-- SUPPLIED MATERIAL follows --

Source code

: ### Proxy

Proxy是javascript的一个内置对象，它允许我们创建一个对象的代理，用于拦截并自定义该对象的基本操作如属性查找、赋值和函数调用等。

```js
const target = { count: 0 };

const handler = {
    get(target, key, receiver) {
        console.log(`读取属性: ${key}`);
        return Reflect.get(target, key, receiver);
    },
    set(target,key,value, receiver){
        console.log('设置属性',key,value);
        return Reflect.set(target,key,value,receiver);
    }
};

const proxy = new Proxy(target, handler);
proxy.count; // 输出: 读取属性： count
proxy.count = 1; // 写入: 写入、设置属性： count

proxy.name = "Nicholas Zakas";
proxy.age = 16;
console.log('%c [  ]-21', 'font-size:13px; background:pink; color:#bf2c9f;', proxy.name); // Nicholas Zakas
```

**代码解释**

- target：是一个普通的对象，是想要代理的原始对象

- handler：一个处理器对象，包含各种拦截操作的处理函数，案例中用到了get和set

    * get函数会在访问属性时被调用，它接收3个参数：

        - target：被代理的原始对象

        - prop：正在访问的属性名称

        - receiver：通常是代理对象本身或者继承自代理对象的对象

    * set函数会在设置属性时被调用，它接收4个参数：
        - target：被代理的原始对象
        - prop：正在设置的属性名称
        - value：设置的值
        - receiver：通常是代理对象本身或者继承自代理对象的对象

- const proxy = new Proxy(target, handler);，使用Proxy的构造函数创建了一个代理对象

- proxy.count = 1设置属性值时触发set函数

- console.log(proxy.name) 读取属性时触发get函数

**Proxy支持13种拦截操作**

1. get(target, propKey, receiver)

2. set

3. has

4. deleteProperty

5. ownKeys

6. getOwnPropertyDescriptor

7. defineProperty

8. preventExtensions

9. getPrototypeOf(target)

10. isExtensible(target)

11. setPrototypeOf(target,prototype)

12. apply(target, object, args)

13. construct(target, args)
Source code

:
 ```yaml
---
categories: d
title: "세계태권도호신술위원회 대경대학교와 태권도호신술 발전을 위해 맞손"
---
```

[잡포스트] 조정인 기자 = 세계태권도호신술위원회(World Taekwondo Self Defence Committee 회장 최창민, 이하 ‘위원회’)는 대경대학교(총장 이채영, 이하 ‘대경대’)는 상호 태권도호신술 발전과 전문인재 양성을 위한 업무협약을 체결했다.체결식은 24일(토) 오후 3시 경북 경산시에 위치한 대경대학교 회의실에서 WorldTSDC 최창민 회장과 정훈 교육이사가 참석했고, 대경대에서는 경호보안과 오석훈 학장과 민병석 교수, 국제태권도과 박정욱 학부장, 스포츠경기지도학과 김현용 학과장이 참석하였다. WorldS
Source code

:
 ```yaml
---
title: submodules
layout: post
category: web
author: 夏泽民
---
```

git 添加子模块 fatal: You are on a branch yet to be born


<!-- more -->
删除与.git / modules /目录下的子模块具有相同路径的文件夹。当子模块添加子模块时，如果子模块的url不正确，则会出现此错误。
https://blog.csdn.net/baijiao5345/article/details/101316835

-- SUPPLIED MATERIAL concluded --

ASSIGNMENT
Once the records end, copy them all again exactly.

EXPECTED OUTPUT
Source code

: ### Proxy

Proxy是javascript的一个内置对象，它允许我们创建一个对象的代理，用于拦截并自定义该对象的基本操作如属性查找、赋值和函数调用等。

```js
const target = { count: 0 };

const handler = {
    get(target, key, receiver) {
        console.log(`读取属性: ${key}`);
        return Reflect.get(target, key, receiver);
    },
    set(target,key,value, receiver){
        console.log('设置属性',key,value);
        return Reflect.set(target,key,value,receiver);
    }
};

const proxy = new Proxy(target, handler);
proxy.count; // 输出: 读取属性： count
proxy.count = 1; // 写入: 写入、设置属性： count

proxy.name = "Nicholas Zakas";
proxy.age = 16;
console.log('%c [  ]-21', 'font-size:13px; background:pink; color:#bf2c9f;', proxy.name); // Nicholas Zakas
```

**代码解释**

- target：是一个普通的对象，是想要代理的原始对象

- handler：一个处理器对象，包含各种拦截操作的处理函数，案例中用到了get和set

    * get函数会在访问属性时被调用，它接收3个参数：

        - target：被代理的原始对象

        - prop：正在访问的属性名称

        - receiver：通常是代理对象本身或者继承自代理对象的对象

    * set函数会在设置属性时被调用，它接收4个参数：
        - target：被代理的原始对象
        - prop：正在设置的属性名称
        - value：设置的值
        - receiver：通常是代理对象本身或者继承自代理对象的对象

- const proxy = new Proxy(target, handler);，使用Proxy的构造函数创建了一个代理对象

- proxy.count = 1设置属性值时触发set函数

- console.log(proxy.name) 读取属性时触发get函数

**Proxy支持13种拦截操作**

1. get(target, propKey, receiver)

2. set

3. has

4. deleteProperty

5. ownKeys

6. getOwnPropertyDescriptor

7. defineProperty

8. preventExtensions

9. getPrototypeOf(target)

10. isExtensible(target)

11. setPrototypeOf(target,prototype)

12. apply(target, object, args)

13. construct(target, args)
Source code

:
 ```yaml
---
categories: d
title: "세계태권도호신술위원회 대경대학교와 태권도호신술 발전을 위해 맞손"
---
```

[잡포스트] 조정인 기자 = 세계태권도호신술위원회(World Taekwondo Self Defence Committee 회장 최창민, 이하 ‘위원회’)는 대경대학교(총장 이채영, 이하 ‘대경대’)는 상호 태권도호신술 발전과 전문인재 양성을 위한 업무협약을 체결했다.체결식은 24일(토) 오후 3시 경북 경산시에 위치한 대경대학교 회의실에서 WorldTSDC 최창민 회장과 정훈 교육이사가 참석했고, 대경대에서는 경호보안과 오석훈 학장과 민병석 교수, 국제태권도과 박정욱 학부장, 스포츠경기지도학과 김현용 학과장이 참석하였다. WorldS
Source code

:
 ```yaml
---
title: submodules
layout: post
category: web
author: 夏泽民
---
```

git 添加子模块 fatal: You are on a branch yet to be born


<!-- more -->
删除与.git / modules /目录下的子模块具有相同路径的文件夹。当子模块添加子模块时，如果子模块的url不正确，则会出现此错误。
https://blog.csdn.net/baijiao5345/article/details/101316835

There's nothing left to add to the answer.